A critical analysis of the potential for EU Common Agricultural Policy measures to support wild pollinators on farmland.
Journal of Applied Ecology, 57, (4), 2020, 681-694.
1. Agricultural intensification and associated loss of high-quality habitats are key
drivers of insect pollinator declines. With the aim of decreasing the environmental
impact of agriculture, the 2014 EU Common Agricultural Policy (CAP) defined
a set of habitat and landscape features (Ecological Focus Areas: EFAs) farmers
could select from as a requirement to receive basic farm payments.
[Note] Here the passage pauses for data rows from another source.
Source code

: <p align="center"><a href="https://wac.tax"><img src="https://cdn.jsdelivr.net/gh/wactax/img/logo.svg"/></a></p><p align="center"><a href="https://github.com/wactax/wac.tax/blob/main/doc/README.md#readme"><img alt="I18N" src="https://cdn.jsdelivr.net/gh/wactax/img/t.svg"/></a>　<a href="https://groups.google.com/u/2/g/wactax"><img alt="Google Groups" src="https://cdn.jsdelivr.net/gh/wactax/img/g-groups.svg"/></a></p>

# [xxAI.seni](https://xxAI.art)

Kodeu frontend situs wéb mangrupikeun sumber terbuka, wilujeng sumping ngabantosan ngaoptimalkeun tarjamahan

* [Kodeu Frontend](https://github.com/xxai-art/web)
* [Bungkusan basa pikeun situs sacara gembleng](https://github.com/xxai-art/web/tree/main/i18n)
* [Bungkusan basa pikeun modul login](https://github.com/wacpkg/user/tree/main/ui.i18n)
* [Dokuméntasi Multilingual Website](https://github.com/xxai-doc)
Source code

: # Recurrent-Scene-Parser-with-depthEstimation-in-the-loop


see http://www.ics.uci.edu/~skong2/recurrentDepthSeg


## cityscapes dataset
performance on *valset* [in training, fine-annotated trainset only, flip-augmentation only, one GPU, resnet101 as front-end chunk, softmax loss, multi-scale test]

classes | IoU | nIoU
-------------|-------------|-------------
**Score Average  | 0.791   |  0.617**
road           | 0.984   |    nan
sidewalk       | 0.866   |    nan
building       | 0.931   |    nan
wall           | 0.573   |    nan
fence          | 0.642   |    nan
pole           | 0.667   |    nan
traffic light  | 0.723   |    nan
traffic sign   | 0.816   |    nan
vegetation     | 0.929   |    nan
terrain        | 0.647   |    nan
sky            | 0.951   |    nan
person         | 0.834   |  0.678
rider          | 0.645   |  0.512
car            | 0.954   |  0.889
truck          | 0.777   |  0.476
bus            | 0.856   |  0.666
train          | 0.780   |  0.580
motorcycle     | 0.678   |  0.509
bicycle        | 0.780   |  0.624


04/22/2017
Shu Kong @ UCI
To inform the
post-2020 CAP, we performed a European-scale evaluation to determine how different
EFA options vary in their potential to support insect pollinators under standard
and pollinator-friendly management, as well as the extent of farmer uptake.
2. A structured Delphi elicitation process engaged 22 experts from 18 European
countries to evaluate EFAs options. By considering life cycle requirements of key
pollinating taxa (i.e. bumble bees, solitary bees and hoverflies), each option was
evaluated for its potential to provide forage, bee nesting sites and hoverfly larval
resources.
3. EFA options varied substantially in the resources they were perceived to provide
and their effectiveness varied geographically and temporally. For example, field
margins provide relatively good forage throughout the season in Southern and
Eastern Europe but lacked early-season forage in Northern and Western Europe.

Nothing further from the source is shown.